═══ LISTED RECORDS ═══

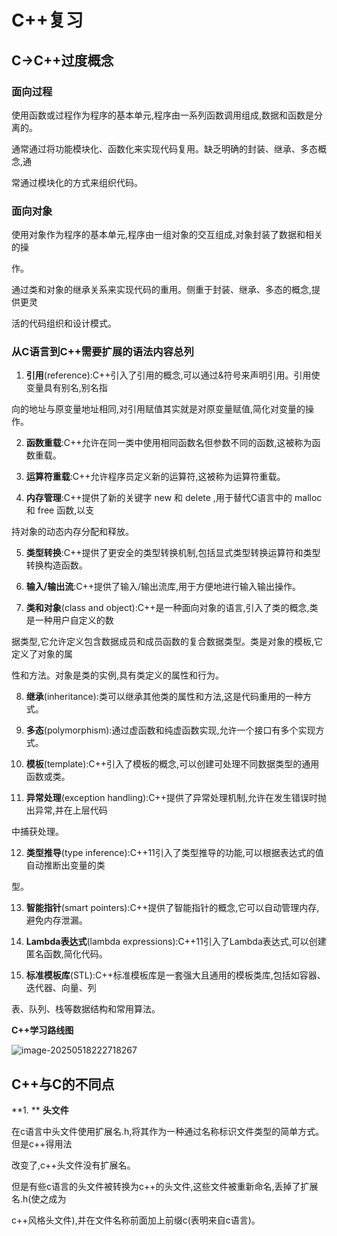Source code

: # C++复习

## C->C++过度概念

### **面向过程**

使用函数或过程作为程序的基本单元,程序由一系列函数调用组成,数据和函数是分离的。

通常通过将功能模块化、函数化来实现代码复用。缺乏明确的封装、继承、多态概念,通

常通过模块化的方式来组织代码。

### **面向对象**

使用对象作为程序的基本单元,程序由一组对象的交互组成,对象封装了数据和相关的操

作。

通过类和对象的继承关系来实现代码的重用。侧重于封装、继承、多态的概念,提供更灵

活的代码组织和设计模式。

### **从C语言到C++需要扩展的语法内容总列**

1. **引用**(reference):C++引入了引用的概念,可以通过&符号来声明引用。引用使变量具有别名,别名指

向的地址与原变量地址相同,对引用赋值其实就是对原变量赋值,简化对变量的操作。

2. **函数重载**:C++允许在同一类中使用相同函数名但参数不同的函数,这被称为函数重载。

3. **运算符重载**:C++允许程序员定义新的运算符,这被称为运算符重载。

4. **内存管理**:C++提供了新的关键字 new 和 delete ,用于替代C语言中的 malloc 和 free 函数,以支

持对象的动态内存分配和释放。

5. **类型转换**:C++提供了更安全的类型转换机制,包括显式类型转换运算符和类型转换构造函数。

6. **输入/输出流**:C++提供了输入/输出流库,用于方便地进行输入输出操作。

7. **类和对象**(class and object):C++是一种面向对象的语言,引入了类的概念,类是一种用户自定义的数

据类型,它允许定义包含数据成员和成员函数的复合数据类型。类是对象的模板,它定义了对象的属

性和方法。对象是类的实例,具有类定义的属性和行为。

8. **继承**(inheritance):类可以继承其他类的属性和方法,这是代码重用的一种方式。

9. **多态**(polymorphism):通过虚函数和纯虚函数实现,允许一个接口有多个实现方式。

10. **模板**(template):C++引入了模板的概念,可以创建可处理不同数据类型的通用函数或类。

11. **异常处理**(exception handling):C++提供了异常处理机制,允许在发生错误时抛出异常,并在上层代码

中捕获处理。

12. **类型推导**(type inference):C++11引入了类型推导的功能,可以根据表达式的值自动推断出变量的类

型。

13. **智能指针**(smart pointers):C++提供了智能指针的概念,它可以自动管理内存,避免内存泄漏。

14. **Lambda表达式**(lambda expressions):C++11引入了Lambda表达式,可以创建匿名函数,简化代码。

15. **标准模板库**(STL):C++标准模板库是一套强大且通用的模板类库,包括如容器、迭代器、向量、列

表、队列、栈等数据结构和常用算法。

**C++学习路线图**

![image-20250518222718267](C:\Users\EDY\AppData\Roaming\Typora\typora-user-images\image-20250518222718267.png)

## C++与C的不同点

**1. ** **头文件**

在c语言中头文件使用扩展名.h,将其作为一种通过名称标识文件类型的简单方式。但是c++得用法

改变了,c++头文件没有扩展名。

但是有些c语言的头文件被转换为c++的头文件,这些文件被重新命名,丢掉了扩展名.h(使之成为

c++风格头文件),并在文件名称前面加上前缀c(表明来自c语言)。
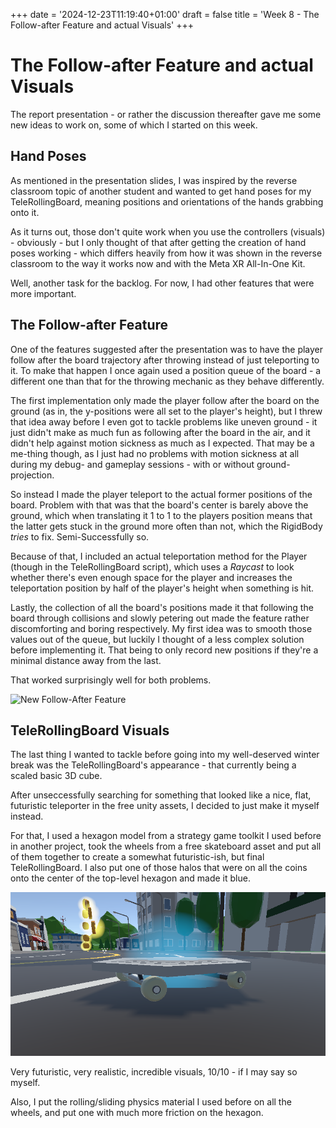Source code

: +++
date = '2024-12-23T11:19:40+01:00'
draft = false
title = 'Week 8 - The Follow-after Feature and actual Visuals'
+++

# The Follow-after Feature and actual Visuals
The report presentation - or rather the discussion thereafter gave me some new ideas to work on, some of which I started on this week.

## Hand Poses
As mentioned in the presentation slides, I was inspired by the reverse classroom topic of another student and wanted to get hand poses for my TeleRollingBoard, meaning positions and orientations of the hands grabbing onto it.

As it turns out, those don't quite work when you use the controllers (visuals) - obviously - but I only thought of that after getting the creation of hand poses working - which differs heavily from how it was shown in the reverse classroom to the way it works now and with the Meta XR All-In-One Kit.

Well, another task for the backlog. For now, I had other features that were more important.

## The Follow-after Feature
One of the features suggested after the presentation was to have the player follow after the board trajectory after throwing instead of just teleporting to it. To make that happen I once again used a position queue of the board - a different one than that for the throwing mechanic as they behave differently.

The first implementation only made the player follow after the board on the ground (as in, the y-positions were all set to the player's height), but I threw that idea away before I even got to tackle problems like uneven ground - it just didn't make as much fun as following after the board in the air, and it didn't help against motion sickness as much as I expected. That may be a me-thing though, as I just had no problems with motion sickness at all during my debug- and gameplay sessions - with or without ground-projection.

So instead I made the player teleport to the actual former positions of the board. Problem with that was that the board's center is barely above the ground, which when translating it 1 to 1 to the players position means that the latter gets stuck in the ground more often than not, which the RigidBody *tries* to fix. Semi-Successfully so.

Because of that, I included an actual teleportation method for the Player (though in the TeleRollingBoard script), which uses a *Raycast* to look whether there's even enough space for the player and increases the teleportation position by half of the player's height when something is hit.

Lastly, the collection of all the board's positions made it that following the board through collisions and slowly petering out made the feature rather discomforting and boring respectively. My first idea was to smooth those values out of the queue, but luckily I thought of a less complex solution before implementing it. That being to only record new positions if they're a minimal distance away from the last.

That worked surprisingly well for both problems.

![New Follow-After Feature](https://raw.githubusercontent.com/theblacki/IVRAR_Project/master/static/img/week8/FollowAfter.gif "GIF of the TeleRollingBoard with the follow-after in action")

## TeleRollingBoard Visuals
The last thing I wanted to tackle before going into my well-deserved winter break was the TeleRollingBoard's appearance - that currently being a scaled basic 3D cube.

After unseccessfully searching for something that looked like a nice, flat, futuristic teleporter in the free unity assets, I decided to just make it myself instead.

For that, I used a hexagon model from a strategy game toolkit I used before in another project, took the wheels from a free skateboard asset and put all of them together to create a somewhat futuristic-ish, but final TeleRollingBoard. I also put one of those halos that were on all the coins onto the center of the top-level hexagon and made it blue.

![New TeleRollingBoard Visuals](https://raw.githubusercontent.com/theblacki/IVRAR_Project/master/static/img/week8/TRBvisuals.png "Screenshot of the TeleRollingBoard in the game scene")

Very futuristic, very realistic, incredible visuals, 10/10 - if I may say so myself.

Also, I put the rolling/sliding physics material I used before on all the wheels, and put one with much more friction on the hexagon.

═══

### [TASK PROMPT]
Retype exactly, and only, the lines from the line holding "Very futuristic, very" through the last line of the data; both of those lines count.

### [TASK SOLUTION]
Very futuristic, very realistic, incredible visuals, 10/10 - if I may say so myself.

Also, I put the rolling/sliding physics material I used before on all the wheels, and put one with much more friction on the hexagon.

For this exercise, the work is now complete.